Rapid Wiedeń, pierwszy rywal piłkarzy Lecha w fazie zasadniczej Ligi Konferencji, wzorem poprzedniego sezonu chce wykorzystać szanse, jakie stwarzają te rozgrywki, czyli osiągnąć sukces sportowy i podreperować budżet. W czwartek w Poznaniu lidera ligi austriackiej ma wspierać około tysiąc kibiców.

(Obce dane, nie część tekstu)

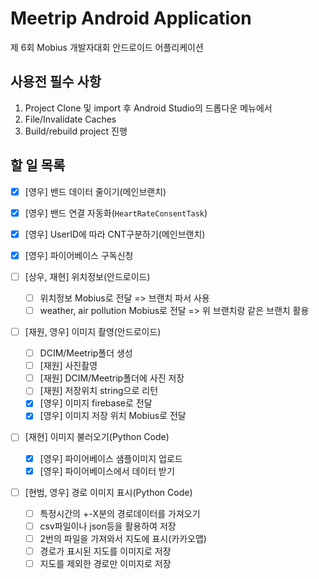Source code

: # Meetrip Android Application
 
제 6회 Mobius 개발자대회 안드로이드 어플리케이션
## 사용전 필수 사항
1. Project Clone 및 import 후 Android Studio의 드롭다운 메뉴에서  
1. File/Invalidate Caches   
1. Build/rebuild project 진행


## 할 일 목록

- [x]  [영우] 밴드 데이터 줄이기(메인브랜치)
- [x]  [영우] 밴드 연결 자동화(`HeartRateConsentTask`)
- [x]  [영우] UserID에 따라 CNT구분하기(메인브랜치)
- [x]  [영우] 파이어베이스 구독신청

- [ ]  [상우, 재현] 위치정보(안드로이드)
    - [ ]  위치정보 Mobius로 전달 => 브랜치 파서 사용
    - [ ]  weather, air pollution Mobius로 전달 => 위 브랜치랑 같은 브랜치 활용

- [ ]  [재원, 영우] 이미지 촬영(안드로이드)
    - [ ]  DCIM/Meetrip폴더 생성
    - [ ]  [재원] 사진촬영
    - [ ]  [재원] DCIM/Meetrip폴더에 사진 저장
    - [ ]  [재원] 저장위치 string으로 리턴
    - [x]  [영우] 이미지 firebase로 전달
    - [x]  [영우] 이미지 저장 위치 Mobius로 전달

- [ ]  [재현] 이미지 불러오기(Python Code)
    - [x]  [영우] 파이어베이스 샘플이미지 업로드
    - [x]  [영우] 파이어베이스에서 데이터 받기

- [ ]  [현범, 영우] 경로 이미지 표시(Python Code)
    - [ ]  특정시간의 +-X분의 경로데이터를 가져오기
    - [ ]  csv파일이나 json등을 활용하여 저장
    - [ ]  2번의 파일을 가져와서 지도에 표시(카카오맵)
    - [ ]  경로가 표시된 지도를 이미지로 저장
    - [ ]  지도를 제외한 경로만 이미지로 저장

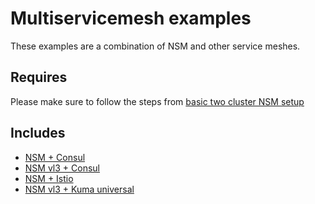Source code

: # Multiservicemesh examples

These examples are a combination of NSM and other service meshes.

## Requires

Please make sure to follow the steps from [basic two cluster NSM setup](../../two_cluster_configuration/basic)

## Includes

- [NSM + Consul](../../usecases/nsm_consul)
- [NSM vl3 + Consul](../../usecases/nsm_consul_vl3)
- [NSM + Istio](../../usecases/nsm_istio)
- [NSM vl3 + Kuma universal](../../usecases/nsm_kuma_universal_vl3)
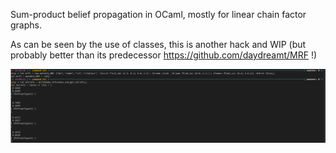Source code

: Sum-product belief propagation in OCaml, mostly for linear chain factor graphs.

As can be seen by the use of classes, this is another hack and WIP (but probably better than its predecessor https://github.com/daydreamt/MRF !)

![](usage.png)
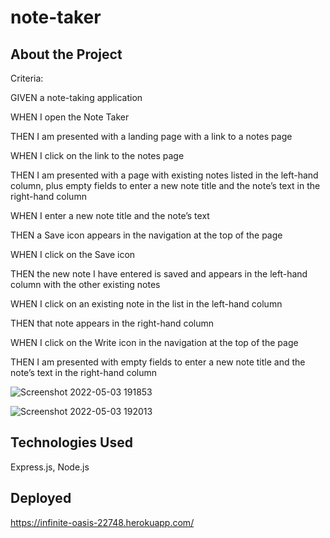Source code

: # note-taker

## About the Project
Criteria: 

GIVEN a note-taking application

WHEN I open the Note Taker

THEN I am presented with a landing page with a link to a notes page

WHEN I click on the link to the notes page

THEN I am presented with a page with existing notes listed in the left-hand column, plus empty fields to enter a new note title and the note’s text in the right-hand column

WHEN I enter a new note title and the note’s text

THEN a Save icon appears in the navigation at the top of the page

WHEN I click on the Save icon

THEN the new note I have entered is saved and appears in the left-hand column with the other existing notes

WHEN I click on an existing note in the list in the left-hand column

THEN that note appears in the right-hand column

WHEN I click on the Write icon in the navigation at the top of the page

THEN I am presented with empty fields to enter a new note title and the note’s text in the right-hand column

![Screenshot 2022-05-03 191853](https://user-images.githubusercontent.com/94206317/166588462-2ed12177-d573-4938-9d5f-529a8a050e5e.png)


![Screenshot 2022-05-03 192013](https://user-images.githubusercontent.com/94206317/166588474-6f780745-8639-4aef-bb69-e1d534dd456d.png)



## Technologies Used
Express.js, Node.js

## Deployed
https://infinite-oasis-22748.herokuapp.com/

32-krotny mistrz i 14-krotny zdobywca Pucharu Austrii to ćwierćfinalista poprzedniej edycji Ligi Konferencji, z której odpadł po dwumeczu ze szwedzkim Djurgardens IF. Na udziale w tych rozgrywkach, podobnie jak Legia Warszawa i Jagiellonia Białystok, Rapid zarobił łącznie ok. 11,5 mln euro.
Do tego, na co zwróciła uwagę agencja prasowa APA, wskutek dobrych występów na międzynarodowej arenie mogły dojść do skutku transfery Szweda Isaka Janssona do OGC Nice za 10 mln euro oraz Malijczyka Mamadou Sangare do RC Lens za ok. osiem mln euro.
Dyrektor sportowy Rapidu Markus Katzer zdaje sobie sprawę, jak ważne dla jego klubu są występy w rozgrywkach europejskich.
"Możemy nie tylko generować przychody, ale także prezentować i promować naszych zawodników na arenie międzynarodowej. Jeśli będą dobrze grać, wzrośnie ich wartość rynkowa, co jest dodatkowym atutem. Podobnie jak to, że dzięki tym występom nasi zawodnicy zdobywają doświadczenie i stają się lepszymi graczami" - powiedział Katzer.
Rapid przeszedł trzy rundy eliminacyjne LK i awansował do fazy ligowej, za co już może liczyć na prawie cztery miliony euro premii od UEFA. Katzer zwrócił jednak uwagę, że udział w rozgrywkach pucharowych to także większe wydatki.
"Trzeba uwzględnić m.in. większe koszty, jak te związane z podróżami czy premiami dla piłkarzy" - zauważył.
Nie ma jednak wątpliwości, że występy w Europie są dla klubu korzystne.
"Conference League to coś znacznie więcej niż tylko aspekt finansowy. To bardzo ważny element funkcjonowania i rozwoju klubu. To choćby kolejne rozgrywki, które przyciągają nowych kibiców, wiążą ich z klubem, podtrzymują emocje. Ta międzynarodowa rywalizacja jest dla naszych fanów niezmiernie istotna, co pokazuje, że około tysiąc z nich wybiera się do Poznania" - podkreślił dyrektor sportowy.
"Poprzedni sezon we wszystkich nas zostawił wiele pozytywnych emocji, choć i trochę goryczy by się znalazło, bo chcieliśmy zajść dalej" – dodał Katzer, nawiązując do porażki z Djurgaardens IF.
Nie ukrywał, że celem minimum na startujące w czwartek rozgrywki jest ponowny awans co najmniej do fazy pucharowej.
"Rywali mamy silnych, szczególnie pod względem fizycznym. Mieliśmy już ciężką przeprawę z Dundee United w kwalifikacjach, którą rozstrzygnęliśmy dopiero w rzutach karnych, więc wiemy, czego można się spodziewać" - wspomniał działacz Rapidu, który poza czwartkowym meczem w Poznaniu do Polski przyjedzie ponownie 27 listopada, by w Sosnowcu zmierzyć się z Rakowem Częstochowa.